The references in Scripture are too numerous even to synopsize. Let's take a look at just a few Mass readings from the week of Katrina.

The day of the storm? 1 Thessalonians 4:13-18. ("For the Lord himself, with a word of command, with the voice of an archangel and with the trumpet of God, will come down from Heaven..).

The Responsorial Psalm  that day? "The Lord comes to judge the earth."

Meanwhile the first reading from the Liturgy of the Hours on August 29, that fateful Monday, was from Jeremiah 19 ("Thus I will smash this people and this city, as one smashes a clay pot so that it cannot be repaired.")

The day the levees broke? 1 Thessalonians 5:1-6, 9-11 ("Concerning times and seasons, brothers and sisters, you have no need for anything to be written to you. For you yourselves know very well that the day of the Lord will come like a thief at night. When people are saying, 'Peace and security,' then sudden disaster comes upon them..").

And this is all just scratching the surface. If you want to hear more from Jesus, try Luke 21 (or Matthew
24).

Monday's reading from Timothy referred to those who "incur the Devil’s punishment" -- leaving us with the intriguing notion, as Father Lionel said, that it is more God allowing the devil extended power to attack because we have drawn away from Him than the Lord striking with an iron fist, though this He can also do.

It is more a case of lowering our own protection.

Which makes us all vulnerable -- in New Orleans or our own lives. Hold high the Cross!

It is unquestionably a Catholic teaching, the concept of purification, and indeed, there are dozens if not hundreds of cases in Europe where the Blessed Mother appeared to warn that if sin continued, there would be plague. Or fire. Or wind. Such appearances established the very churches of early Christian Europe!

During the Miraculous Medal apparitions the Blessed Mother referred to events as punishments and at LaSalette, which is also in France, and which is celebrated on September 19, she said that there would be a plague and famine if men did not repent and change. In fact, in a later part of the message, she specifically mentioned natural events such as flood and storms. That too is an approved apparition. "Water and fire will give the earth's globe convulsions," she told a seer named Melanie.

At Fatima she said that sin would lead to another huge war; the good and evil alike would die; there would be persecution. This came in the way of both Nazism and Communism.

Was the Blessed Mother being "cruel" (the accusation modernists make against those who hold such a view)? Or was she the merciful one -- in warning?

New Orleans is both a catastrophe and a warning. We are still in the stage of warnings. Oh, how they heighten!
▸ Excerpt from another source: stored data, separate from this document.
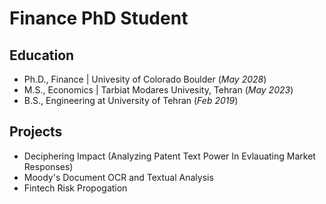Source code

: # Finance PhD Student

## Education
- Ph.D., Finance | Univesity of Colorado Boulder (_May 2028_)
- M.S., Economics | Tarbiat Modares Univesity, Tehran (_May 2023_)
- B.S., Engineering at University of Tehran (_Feb 2019_)


## Projects

- Deciphering Impact (Analyzing Patent Text Power In Evlauating Market Responses)
- Moody's Document OCR and Textual Analysis
- Fintech Risk Propogation
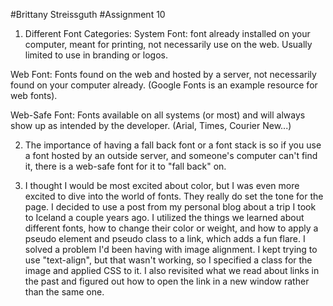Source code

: #Brittany Streissguth
#Assignment 10

1. Different Font Categories:
System Font: font already installed on your computer, meant for printing, not necessarily use on the web. Usually limited to use in branding or logos.

Web Font: Fonts found on the web and hosted by a server, not necessarily found on your computer already. (Google Fonts is an example resource for web fonts).

Web-Safe Font: Fonts available on all systems (or most) and will always show up as intended by the developer. (Arial, Times, Courier New...)

2. The importance of having a fall back font or a font stack is so if you use a font hosted by an outside server, and someone's computer can't find it, there is a web-safe font for it to "fall back" on.

3. I thought I would be most excited about color, but I was even more excited to dive into the world of fonts. They really do set the tone for the page.
I decided to use a post from my personal blog about a trip I took to Iceland a couple years ago. I utilized the things we learned about different fonts, how to change their color or weight, and how to apply a pseudo element and pseudo class to a link, which adds a fun flare.
I solved a problem I'd been having with image alignment. I kept trying to use "text-align", but that wasn't working, so I specified a class for the image and applied CSS to it. I also revisited what we read about links in the past and figured out how to open the link in a new window rather than the same one.
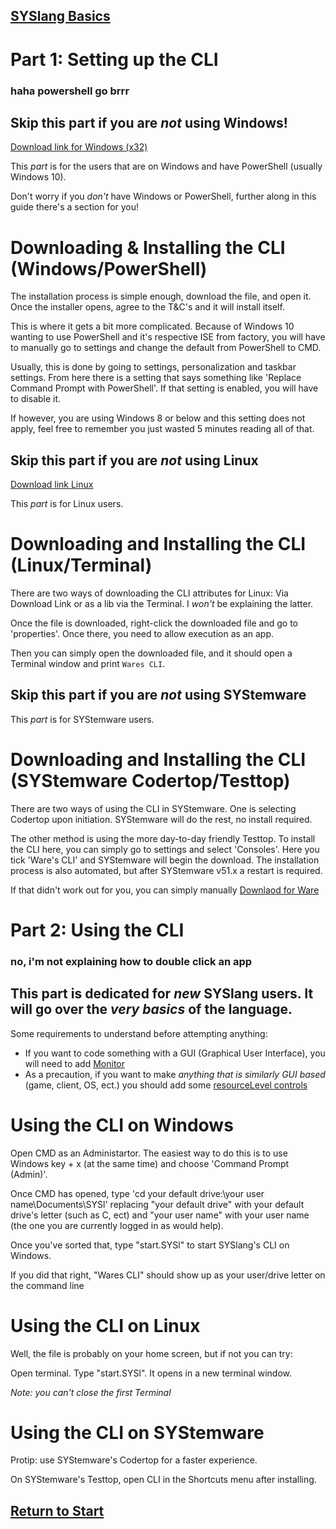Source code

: ## [SYSlang Basics](https://docs.pipewarp.co.uk/SYSlang/)

# Part 1: Setting up the CLI
### haha powershell go brrr

## Skip this part if you are _not_ using Windows!
[Download link for Windows (x32)](http://systemware.ga/cli-windows32-latest/)

This _part_ is for the users that are on Windows and have PowerShell (usually Windows 10).

Don't worry if you _don't_ have Windows or PowerShell, further along in this guide there's a section for you!

# Downloading & Installing the CLI (Windows/PowerShell)
The installation process is simple enough, download the file, and open it. Once the installer opens, agree to the T&C's and it will install itself.

This is where it gets a bit more complicated. Because of Windows 10 wanting to use PowerShell and it's respective ISE from factory, you will have to manually go to settings and change the default from PowerShell to CMD.

Usually, this is done by going to settings, personalization and taskbar settings. From here there is a setting that says something like 'Replace Command Prompt with PowerShell'. If that setting is enabled, you will have to disable it.

If however, you are using Windows 8 or below and this setting does not apply, feel free to remember you just wasted 5 minutes reading all of that.

## Skip this part if you are _not_ using Linux
[Download link Linux](http://systemware.ga/cli-linx-latest/)

This _part_ is for Linux users.

# Downloading and Installing the CLI (Linux/Terminal)
There are two ways of downloading the CLI attributes for Linux: Via Download Link or as a lib via the Terminal. I _won't_ be explaining the latter.

Once the file is downloaded, right-click the downloaded file and go to 'properties'. Once there, you need to allow execution as an app.

Then you can simply open the downloaded file, and it should open a Terminal window and print `Wares CLI`.

## Skip this part if you are _not_ using SYStemware
This _part_ is for SYStemware users.

# Downloading and Installing the CLI (SYStemware Codertop/Testtop)
There are two ways of using the CLI in SYStemware. One is selecting Codertop upon initiation. SYStemware will do the rest, no install required.

The other method is using the more day-to-day friendly Testtop. To install the CLI here, you can simply go to settings and select 'Consoles'. Here you tick 'Ware's CLI' and SYStemware will begin the download. The installation process is also automated, but after SYStemware v51.x a restart is required.

If that didn't work out for you, you can simply manually [Downlaod for Ware](http://systemware.ga/cli-4kill64x86-latest/)

# Part 2: Using the CLI
### no, i'm not explaining how to double click an app

## This part is dedicated for _new_ SYSlang users. It will go over the _very basics_ of the language.
Some requirements to understand before attempting anything:
- If you want to code something with a GUI (Graphical User Interface), you will need to add [Monitor](https://docs.pipewarp.co.uk/SYSlang/class/monitor)
- As a precaution, if you want to make _anything that is similarly GUI based_ (game, client, OS, ect.) you should add some [resourceLevel controls](https://docs.pipewarp.co.uk/SYSlang/cautions/)

# Using the CLI on Windows
Open CMD as an Administartor. The easiest way to do this is to use Windows key + x (at the same time) and choose 'Command Prompt (Admin)'.

Once CMD has opened, type 'cd your default drive:\your user name\Documents\SYSl' replacing "your default drive" with your default drive's letter (such as C, ect) and "your user name" with your user name (the one you are currently logged in as would help).

Once you've sorted that, type "start.SYSl" to start SYSlang's CLI on Windows.

If you did that right, "Wares CLI" should show up as your user/drive letter on the command line
# Using the CLI on Linux
Well, the file is probably on your home screen, but if not you can try:

Open terminal. Type "start.SYSl". It opens in a new terminal window.

_Note: you can't close the first Terminal_

# Using the CLI on SYStemware
Protip: use SYStemware's Codertop for a faster experience.

On SYStemware's Testtop, open CLI in the Shortcuts menu after installing.

## [Return to Start](https://docs.pipewarp.co.uk/SYSlang/#Index)
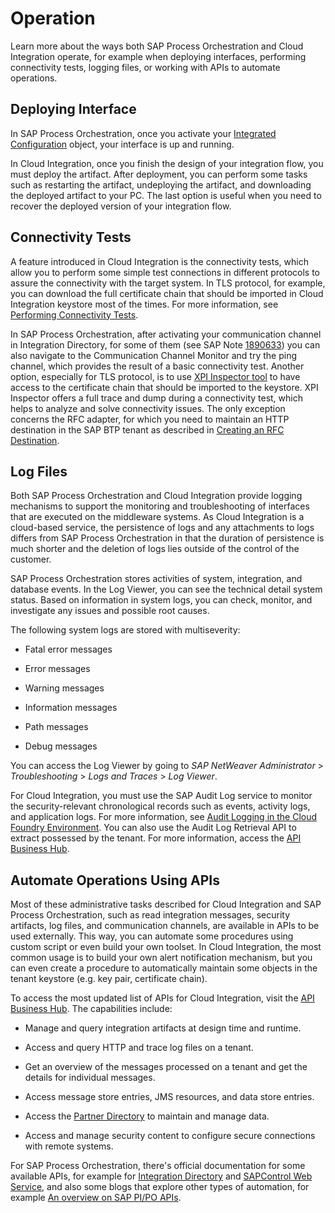 <!-- loio0c666a74404e49a897d36f12e814a412 -->

# Operation

Learn more about the ways both SAP Process Orchestration and Cloud Integration operate, for example when deploying interfaces, performing connectivity tests, logging files, or working with APIs to automate operations.



<a name="loio0c666a74404e49a897d36f12e814a412__section_fdq_tlx_lqb"/>

## Deploying Interface

In SAP Process Orchestration, once you activate your [Integrated Configuration](https://help.sap.com/viewer/d0a0a7cb51dc40529bfcac724dd05796/7.5.latest/en-US/48cfac399bf23e49e10000000a421937.html) object, your interface is up and running.

In Cloud Integration, once you finish the design of your integration flow, you must deploy the artifact. After deployment, you can perform some tasks such as restarting the artifact, undeploying the artifact, and downloading the deployed artifact to your PC. The last option is useful when you need to recover the deployed version of your integration flow.



<a name="loio0c666a74404e49a897d36f12e814a412__section_wqy_h2d_mqb"/>

## Connectivity Tests

A feature introduced in Cloud Integration is the connectivity tests, which allow you to perform some simple test connections in different protocols to assure the connectivity with the target system. In TLS protocol, for example, you can download the full certificate chain that should be imported in Cloud Integration keystore most of the times. For more information, see [Performing Connectivity Tests](https://help.sap.com/viewer/368c481cd6954bdfa5d0435479fd4eaf/Cloud/en-US/d5b2faebc03b4c27b664a35c65ad5a2d.html).

In SAP Process Orchestration, after activating your communication channel in Integration Directory, for some of them \(see SAP Note [1890633](https://launchpad.support.sap.com/#/notes/1890633)\) you can also navigate to the Communication Channel Monitor and try the ping channel, which provides the result of a basic connectivity test. Another option, especially for TLS protocol, is to use [XPI Inspector tool](https://wiki.scn.sap.com/wiki/display/XI/Tracing+PI+issues+with+XPI+Inspector+tool) to have access to the certificate chain that should be imported to the keystore. XPI Inspector offers a full trace and dump during a connectivity test, which helps to analyze and solve connectivity issues. The only exception concerns the RFC adapter, for which you need to maintain an HTTP destination in the SAP BTP tenant as described in [Creating an RFC Destination](https://help.sap.com/viewer/368c481cd6954bdfa5d0435479fd4eaf/Cloud/en-US/3b55fa7b83874b5ca3b6b6b5998a73f6.html).



<a name="loio0c666a74404e49a897d36f12e814a412__section_wfd_32d_mqb"/>

## Log Files

Both SAP Process Orchestration and Cloud Integration provide logging mechanisms to support the monitoring and troubleshooting of interfaces that are executed on the middleware systems. As Cloud Integration is a cloud-based service, the persistence of logs and any attachments to logs differs from SAP Process Orchestration in that the duration of persistence is much shorter and the deletion of logs lies outside of the control of the customer.

SAP Process Orchestration stores activities of system, integration, and database events. In the Log Viewer, you can see the technical detail system status. Based on information in system logs, you can check, monitor, and investigate any issues and possible root causes.

The following system logs are stored with multiseverity:

-   Fatal error messages

-   Error messages

-   Warning messages

-   Information messages

-   Path messages

-   Debug messages


You can access the Log Viewer by going to *SAP NetWeaver Administrator* \> *Troubleshooting* \> *Logs and Traces* \> *Log Viewer*.

For Cloud Integration, you must use the SAP Audit Log service to monitor the security-relevant chronological records such as events, activity logs, and application logs. For more information, see [Audit Logging in the Cloud Foundry Environment](https://help.sap.com/viewer/65de2977205c403bbc107264b8eccf4b/Cloud/en-US/f92c86ab11f6474ea5579d839051c334.html). You can also use the Audit Log Retrieval API to extract possessed by the tenant. For more information, access the [API Business Hub](https://api.sap.com/api/CFAuditLogRetrievalAPI/overview).



<a name="loio0c666a74404e49a897d36f12e814a412__section_ly4_h2d_mqb"/>

## Automate Operations Using APIs

Most of these administrative tasks described for Cloud Integration and SAP Process Orchestration, such as read integration messages, security artifacts, log files, and communication channels, are available in APIs to be used externally. This way, you can automate some procedures using custom script or even build your own toolset. In Cloud Integration, the most common usage is to build your own alert notification mechanism, but you can even create a procedure to automatically maintain some objects in the tenant keystore \(e.g. key pair, certificate chain\).

To access the most updated list of APIs for Cloud Integration, visit the [API Business Hub](https://api.sap.com/package/CloudIntegrationAPI/odata). The capabilities include:

-   Manage and query integration artifacts at design time and runtime.

-   Access and query HTTP and trace log files on a tenant.

-   Get an overview of the messages processed on a tenant and get the details for individual messages.

-   Access message store entries, JMS resources, and data store entries.

-   Access the [Partner Directory](https://help.sap.com/viewer/368c481cd6954bdfa5d0435479fd4eaf/Cloud/en-US/6e00412aebd549f8b5771c9397c08c5d.html) to maintain and manage data.

-   Access and manage security content to configure secure connections with remote systems.


For SAP Process Orchestration, there's official documentation for some available APIs, for example for [Integration Directory](https://help.sap.com/viewer/d0a0a7cb51dc40529bfcac724dd05796/7.5.latest/en-US/48d127e1e1c60783e10000000a42189d.html) and [SAPControl Web Service](https://www.sap.com/documents/2016/09/0a40e60d-8b7c-0010-82c7-eda71af511fa.html), and also some blogs that explore other types of automation, for example [An overview on SAP PI/PO APIs](https://blogs.sap.com/2020/10/14/automate-it-an-overview-on-sap-pi-po-apis/).

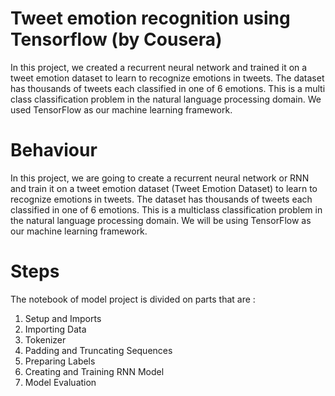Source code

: # Tweet emotion recognition using Tensorflow (by Cousera)

In this project, we created a recurrent neural network and trained it on a tweet emotion dataset to learn to recognize emotions in tweets. The dataset has thousands of tweets each classified in one of 6 emotions. This is a multi class classification problem in the natural language processing domain. We used TensorFlow as our machine learning framework.
# Behaviour
In this project, we are going to create a recurrent neural network or RNN and train it on a tweet emotion dataset (Tweet Emotion Dataset) to learn to recognize emotions in tweets. The dataset has thousands of tweets each classified in one of 6 emotions. This is a multiclass classification problem in the natural language processing domain. We will be using TensorFlow as our machine learning framework.

# Steps
The notebook of model project is divided on parts that are :

  1. Setup and Imports
  2. Importing Data
  3. Tokenizer
  4. Padding and Truncating Sequences
  5. Preparing Labels
  6. Creating and Training RNN Model
  7. Model Evaluation
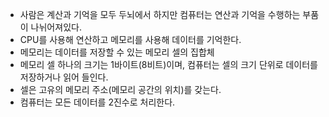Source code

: - 사람은 계산과 기억을 모두 두뇌에서 하지만
컴퓨터는 연산과 기억을 수행하는 부품이 나뉘어져있다.
- CPU를 사용해 연산하고 메모리를 사용해 데이터를 기억한다.
- 메모리는 데이터를 저장할 수 있는 메모리 셀의 집합체
- 메모리 셀 하나의 크기는 1바이트(8비트)이며, 컴퓨터는 셀의 크기 단위로 데이터를 저장하거나 읽어 들인다.
- 셀은 고유의 메모리 주소(메모리 공간의 위치)를 갖는다.
- 컴퓨터는 모든 데이터를 2진수로 처리한다.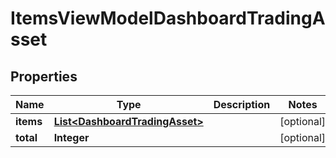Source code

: # ItemsViewModelDashboardTradingAsset

## Properties
Name | Type | Description | Notes
------------ | ------------- | ------------- | -------------
**items** | [**List&lt;DashboardTradingAsset&gt;**](DashboardTradingAsset.md) |  |  [optional]
**total** | **Integer** |  |  [optional]
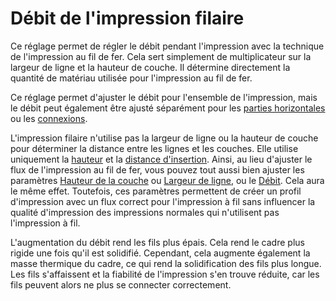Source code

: Débit de l'impression filaire
===

Ce réglage permet de régler le débit pendant l'impression avec la technique de l'impression au fil de fer. Cela sert simplement de multiplicateur sur la largeur de ligne et la hauteur de couche. Il détermine directement la quantité de matériau utilisée pour l'impression au fil de fer.

Ce réglage permet d'ajuster le débit pour l'ensemble de l'impression, mais le débit peut également être ajusté séparément pour les [parties horizontales](wireframe_flow_flat.md) ou les [connexions](wireframe_flow_connection.md).

L'impression filaire n'utilise pas la largeur de ligne ou la hauteur de couche pour déterminer la distance entre les lignes et les couches. Elle utilise uniquement la [hauteur](wireframe_height.md) et la [distance d'insertion](wireframe_roof_inset.md). Ainsi, au lieu d'ajuster le flux de l'impression au fil de fer, vous pouvez tout aussi bien ajuster les paramètres [Hauteur de la couche](../resolution/layer_height.md) ou [Largeur de ligne](../resolution/line_width.md), ou le [Débit](../material/material_flow.md). Cela aura le même effet. Toutefois, ces paramètres permettent de créer un profil d'impression avec un flux correct pour l'impression à fil sans influencer la qualité d'impression des impressions normales qui n'utilisent pas l'impression à fil.

L'augmentation du débit rend les fils plus épais. Cela rend le cadre plus rigide une fois qu'il est solidifié. Cependant, cela augmente également la masse thermique du cadre, ce qui rend la solidification des fils plus longue. Les fils s'affaissent et la fiabilité de l'impression s'en trouve réduite, car les fils peuvent alors ne plus se connecter correctement.
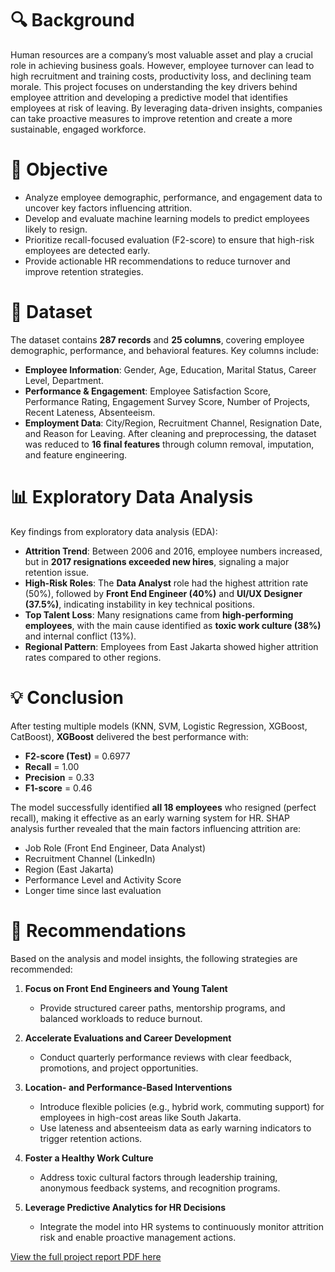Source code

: # 🔍 Background

Human resources are a company’s most valuable asset and play a crucial role in achieving business goals. However, employee turnover can lead to high recruitment and training costs, productivity loss, and declining team morale. This project focuses on understanding the key drivers behind employee attrition and developing a predictive model that identifies employees at risk of leaving. By leveraging data-driven insights, companies can take proactive measures to improve retention and create a more sustainable, engaged workforce.

# 🎯 Objective

* Analyze employee demographic, performance, and engagement data to uncover key factors influencing attrition.
* Develop and evaluate machine learning models to predict employees likely to resign.
* Prioritize recall-focused evaluation (F2-score) to ensure that high-risk employees are detected early.
* Provide actionable HR recommendations to reduce turnover and improve retention strategies.

# 📂 Dataset

The dataset contains **287 records** and **25 columns**, covering employee demographic, performance, and behavioral features.
Key columns include:

* **Employee Information**: Gender, Age, Education, Marital Status, Career Level, Department.
* **Performance & Engagement**: Employee Satisfaction Score, Performance Rating, Engagement Survey Score, Number of Projects, Recent Lateness, Absenteeism.
* **Employment Data**: City/Region, Recruitment Channel, Resignation Date, and Reason for Leaving.
  After cleaning and preprocessing, the dataset was reduced to **16 final features** through column removal, imputation, and feature engineering.

# 📊 Exploratory Data Analysis

Key findings from exploratory data analysis (EDA):

* **Attrition Trend**: Between 2006 and 2016, employee numbers increased, but in **2017 resignations exceeded new hires**, signaling a major retention issue.
* **High-Risk Roles**: The **Data Analyst** role had the highest attrition rate (50%), followed by **Front End Engineer (40%)** and **UI/UX Designer (37.5%)**, indicating instability in key technical positions.
* **Top Talent Loss**: Many resignations came from **high-performing employees**, with the main cause identified as **toxic work culture (38%)** and internal conflict (13%).
* **Regional Pattern**: Employees from East Jakarta showed higher attrition rates compared to other regions.

# 💡 Conclusion

After testing multiple models (KNN, SVM, Logistic Regression, XGBoost, CatBoost), **XGBoost** delivered the best performance with:

* **F2-score (Test)** = 0.6977
* **Recall** = 1.00
* **Precision** = 0.33
* **F1-score** = 0.46

The model successfully identified **all 18 employees** who resigned (perfect recall), making it effective as an early warning system for HR.
SHAP analysis further revealed that the main factors influencing attrition are:

* Job Role (Front End Engineer, Data Analyst)
* Recruitment Channel (LinkedIn)
* Region (East Jakarta)
* Performance Level and Activity Score
* Longer time since last evaluation

# 📌 Recommendations

Based on the analysis and model insights, the following strategies are recommended:

1. **Focus on Front End Engineers and Young Talent**

   * Provide structured career paths, mentorship programs, and balanced workloads to reduce burnout.
2. **Accelerate Evaluations and Career Development**

   * Conduct quarterly performance reviews with clear feedback, promotions, and project opportunities.
3. **Location- and Performance-Based Interventions**

   * Introduce flexible policies (e.g., hybrid work, commuting support) for employees in high-cost areas like South Jakarta.
   * Use lateness and absenteeism data as early warning indicators to trigger retention actions.
4. **Foster a Healthy Work Culture**

   * Address toxic cultural factors through leadership training, anonymous feedback systems, and recognition programs.
5. **Leverage Predictive Analytics for HR Decisions**

   * Integrate the model into HR systems to continuously monitor attrition risk and enable proactive management actions.

[View the full project report PDF here](https://docs.google.com/viewer?url=https://raw.githubusercontent.com/azizp128/data-science-projects/refs/heads/main/employee-attrition-prediction/report.pdf)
How they will continue to heighten!

A few hurricane notes:

Whatever "category" they declare this storm, it is obvious that there were tornadoes hidden in the eyewall and these caused damage that cannot be categorized.

The Hurricane Center seems especially concerned, in the future, for Tampa, Long Island, New York, and the Florida Keys -- as well as Galveston, which is still susceptible, with questionable levees.

Expect surprises. But too, remember this:

The Responsorial Psalm on August 30?

"I believe that I shall see the good things of the Lord in the land of the living."

The Psalm on August 31 at the height of the trauma?

"I trust in the mercy of God for ever."

Oh, the storms, and the clouds. Above are photos that were taken of tornado skies out west that have also seen greatly heightened activity.

It is our mission to point such things out, and to marshal prayers against such events occurring.

For that to happen, we have to pray mostly that our hearts are changed and our impurities are expelled.

[note lastly: Monday's reading from Timothy referred to those who "incur the Devil’s punishment" -- leaving us with the intriguing notion, as Father Lionel said, that it is more God allowing the devil extended power to attack because we have drawn away from Him than the Lord striking with an iron fist, though this He can also do. It is more a case of lowering our own protection. Which makes us all vulnerable -- in New Orleans or our own lives. Hold high the Cross!]